Tags: Cuba, ELN Peace Talks, Verification

June 26, 2020

June 5, 2020

Colombia’s Foreign Ministry issues a statement denying that it lobbied the U.S. government to include Cuba on its list of states not sufficiently cooperating against terrorism, which it did on May 13. The U.S. listing cites Cuba’s refusal to extradite ELN negotiators stranded in Havana since talks ended in January 2019, which would have violated the parties’ signed protocols for an eventual breakdown in talks. The Colombian government’s high commissioner for peace, Miguel Ceballos, angered the Cuban government at the time by publicly celebrating the U.S. move as a “huge support” for Colombia.

Tags: Cuba, ELN Peace Talks, High Commissioner for Peace, U.S. Policy

June 5, 2020

May 13, 2020

The U.S. State Department adds Cuba to its list of “Countries Certified as Not Cooperating Fully With U.S. Counterterrorism Efforts,” for the first time since 2015. This listing, while not as severe as that of the State Department’s “terrorist-sponsoring states” list, carries strong symbolic weight. The main reason cited for Cuba’s addition to the list: its refusal to turn ELN negotiators over to Colombian justice in January 2019, after a guerrilla bombing of Colombia’s police academy brought an end to peace talks that the government of Juan Manuel Santos (2010-2018) had been carrying out in Havana. Santos government negotiators had signed protocols for those talks stipulating that, should they break down, the ELN negotiators would be allowed to return to Colombia. The Duque government rejected those protocols and demanded the extradition of the ELN negotiators, who remain in Havana. The State Department finds that Cuba’s honoring of the protocols “demonstrates that it is not cooperating with U.S. work to support Colombia’s efforts to secure a just and lasting peace, security, and opportunity for its people.”

High Commissioner for Peace Miguel Ceballos celebrates the U.S. government’s addition of Cuba to the “not cooperating fully” list, calling it “a huge support from the U.S. government to the Colombian government’s, President Duque’s and the Foreign Ministry’s insistent request that these people be turned over to Colombian justice.” He tells El Espectador, “The United States doesn’t recognize the protocols.”
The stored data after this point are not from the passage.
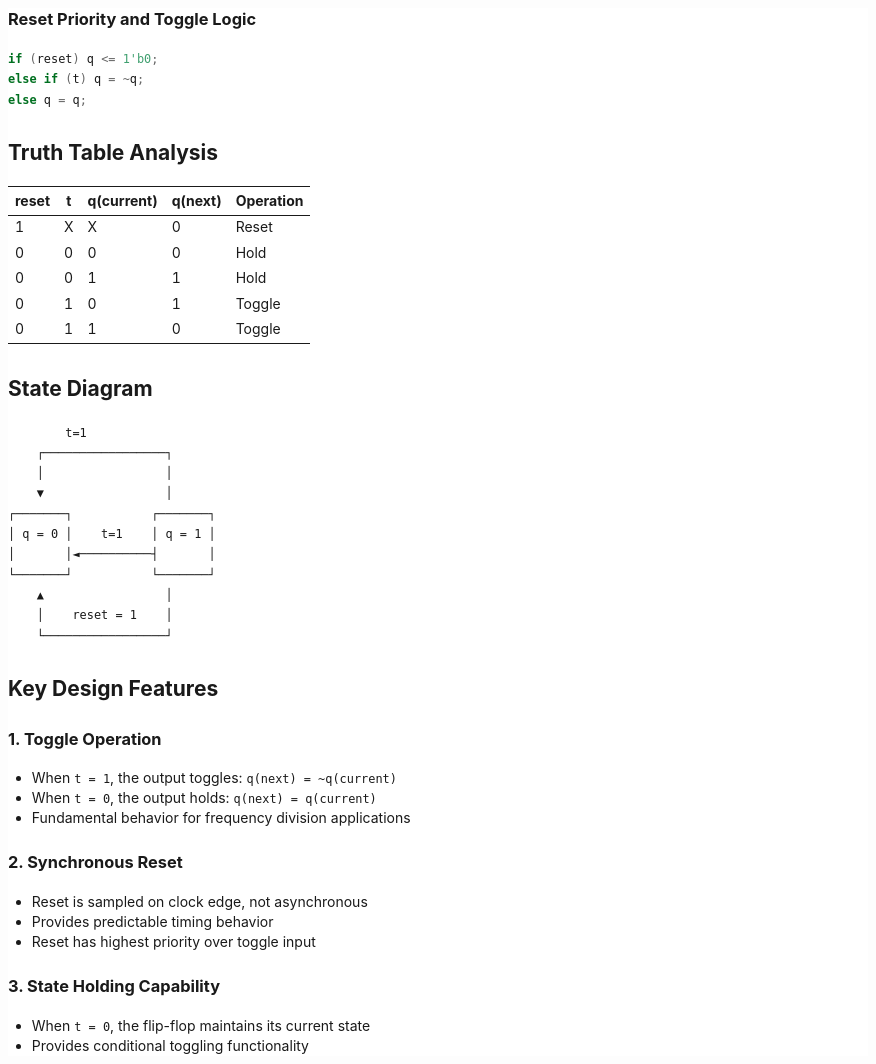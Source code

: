 ### Reset Priority and Toggle Logic
```verilog
if (reset) q <= 1'b0;
else if (t) q = ~q;
else q = q;
```

## Truth Table Analysis

| reset | t | q(current) | q(next) | Operation |
|-------|---|------------|---------|-----------|
| 1     | X | X          | 0       | Reset     |
| 0     | 0 | 0          | 0       | Hold      |
| 0     | 0 | 1          | 1       | Hold      |
| 0     | 1 | 0          | 1       | Toggle    |
| 0     | 1 | 1          | 0       | Toggle    |

## State Diagram
```
        t=1
    ┌─────────────────┐
    │                 │
    ▼                 │
┌───────┐           ┌───────┐
│ q = 0 │    t=1    │ q = 1 │
│       │◄──────────┤       │
└───────┘           └───────┘
    ▲                 │
    │    reset = 1    │
    └─────────────────┘
```

## Key Design Features

### 1. **Toggle Operation**
- When `t = 1`, the output toggles: `q(next) = ~q(current)`
- When `t = 0`, the output holds: `q(next) = q(current)`
- Fundamental behavior for frequency division applications

### 2. **Synchronous Reset**
- Reset is sampled on clock edge, not asynchronous
- Provides predictable timing behavior
- Reset has highest priority over toggle input

### 3. **State Holding Capability**
- When `t = 0`, the flip-flop maintains its current state
- Provides conditional toggling functionality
Photo source: Office of the High Commissioner for Peace.

On May 14, in response to Ceballos’s comments in support of the U.S. move, the FARC suspends its participation in the joint body for verification of the 2016 peace accord’s implementation (Commission for the Follow-up, Promotion and Verification of the Implementation of the Final Agreement, CSIVI), demanding that the government clarify its position about Cuba’s status as a guarantor country. Cuba’s representative also refuses to attend a meeting of the CSIVI.
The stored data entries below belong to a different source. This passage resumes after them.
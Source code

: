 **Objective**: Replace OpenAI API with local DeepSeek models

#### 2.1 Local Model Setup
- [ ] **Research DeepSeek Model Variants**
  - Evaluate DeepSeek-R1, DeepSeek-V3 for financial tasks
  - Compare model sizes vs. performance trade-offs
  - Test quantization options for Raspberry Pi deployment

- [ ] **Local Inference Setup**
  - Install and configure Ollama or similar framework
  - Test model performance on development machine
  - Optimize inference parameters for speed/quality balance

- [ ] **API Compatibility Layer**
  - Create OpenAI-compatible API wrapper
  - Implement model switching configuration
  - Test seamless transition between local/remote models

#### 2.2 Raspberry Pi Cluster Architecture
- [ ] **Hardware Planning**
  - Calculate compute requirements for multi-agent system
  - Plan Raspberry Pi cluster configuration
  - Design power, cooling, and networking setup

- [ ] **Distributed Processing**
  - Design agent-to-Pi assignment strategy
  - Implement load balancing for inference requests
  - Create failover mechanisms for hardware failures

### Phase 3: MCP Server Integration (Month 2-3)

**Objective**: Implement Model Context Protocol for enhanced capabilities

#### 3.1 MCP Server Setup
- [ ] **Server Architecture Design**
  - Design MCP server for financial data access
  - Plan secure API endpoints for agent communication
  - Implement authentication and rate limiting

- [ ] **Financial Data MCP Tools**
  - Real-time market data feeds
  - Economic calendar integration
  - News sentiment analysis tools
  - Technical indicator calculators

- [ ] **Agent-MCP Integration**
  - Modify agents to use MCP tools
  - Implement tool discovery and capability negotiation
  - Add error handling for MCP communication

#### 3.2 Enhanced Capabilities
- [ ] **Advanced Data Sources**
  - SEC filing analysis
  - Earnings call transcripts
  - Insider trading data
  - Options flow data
On May 16 the former chief government negotiator during the FARC peace process in Havana, Humberto de la Calle, publishes a column lamenting the U.S. government’s move, defending Cuba’s honoring of the protocols, and criticizing Ceballos’s statements.
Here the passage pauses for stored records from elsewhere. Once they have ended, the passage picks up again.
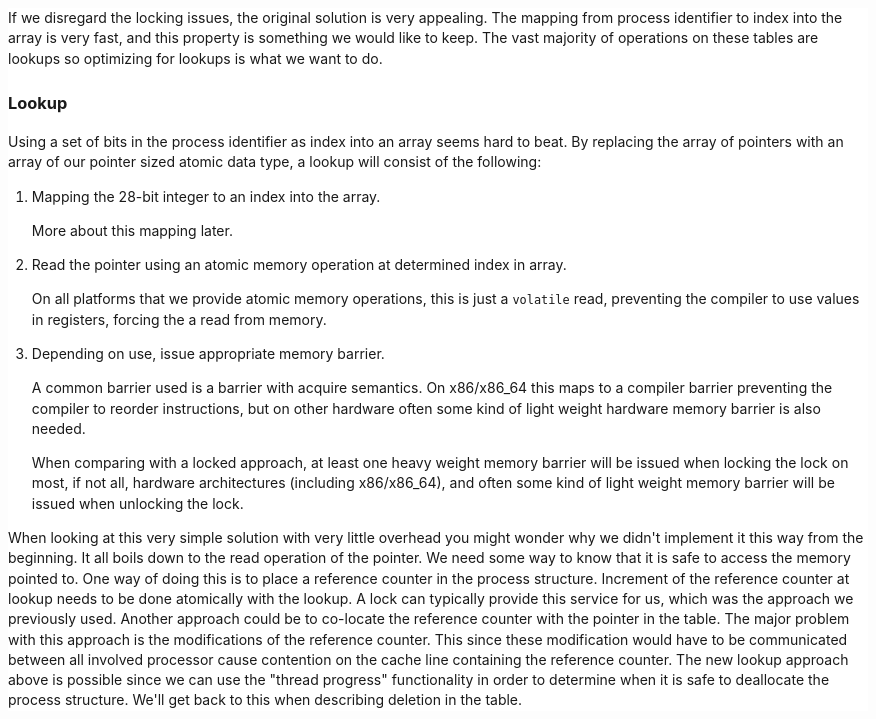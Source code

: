 If we disregard the locking issues, the original solution is very
appealing. The mapping from process identifier to index into the array
is very fast, and this property is something we would like to
keep. The vast majority of operations on these tables are lookups so
optimizing for lookups is what we want to do.

### Lookup ###

Using a set of bits in the process identifier as index into an array
seems hard to beat. By replacing the array of pointers with an array
of our pointer sized atomic data type, a lookup will consist of the
following:

1.  Mapping the 28-bit integer to an index into the array.

    More about this mapping later.

2.  Read the pointer using an atomic memory operation at determined
    index in array.

    On all platforms that we provide atomic memory operations, this is
    just a `volatile` read, preventing the compiler to use values in
    registers, forcing the a read from memory.

3.  Depending on use, issue appropriate memory barrier.

    A common barrier used is a barrier with acquire semantics. On
    x86/x86_64 this maps to a compiler barrier preventing the compiler
    to reorder instructions, but on other hardware often some kind of
    light weight hardware memory barrier is also needed.

    When comparing with a locked approach, at least one heavy weight
    memory barrier will be issued when locking the lock on most, if
    not all, hardware architectures (including x86/x86_64), and often
    some kind of light weight memory barrier will be issued when
    unlocking the lock. 

When looking at this very simple solution with very little overhead
you might wonder why we didn't implement it this way from the
beginning. It all boils down to the read operation of the pointer. We
need some way to know that it is safe to access the memory pointed
to. One way of doing this is to place a reference counter in the
process structure. Increment of the reference counter at lookup needs
to be done atomically with the lookup. A lock can typically provide
this service for us, which was the approach we previously
used. Another approach could be to co-locate the reference counter
with the pointer in the table. The major problem with this approach is
the modifications of the reference counter. This since these
modification would have to be communicated between all involved
processor cause contention on the cache line containing the reference
counter. The new lookup approach above is possible since we can use
the "thread progress" functionality in order to determine when it is
safe to deallocate the process structure. We'll get back to this when
describing deletion in the table.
On May 20, Norway’s ambassador to Colombia, John Petter Opdahl, tells El Tiempo that Cuba acted correctly in honoring the protocols for the end of the ELN negotiations. Norway and Cuba served as the two guarantor countries for the ELN talks, as well as the 2012-16 FARC process.

Tags: Counter-Terrorism, Cuba, ELN Peace Talks, High Commissioner for Peace, Politics of Peace, U.S. Policy, Verification

May 13, 2020

January 15, 2020

  • Colombia’s Foreign Ministry sends a formal extradition request to Cuba for ELN negotiators who remain on the island. Those wanted include the group’s maximum leader, Nicolás Rodríguez alias “Gabino,” and former chief negotiator Pablo Beltrán. The ELN members were in Cuba in January 2019, when President Duque shut down peace talks following the ELN’s bloody attack on the Colombian National Police Cadet School in Bogotá. Negotiation protocols signed by the Santos government had arranged for the negotiators’ return to Colombia if talks broke down. The Duque government rejected those protocols and demand that Cuba turn the negotiators over.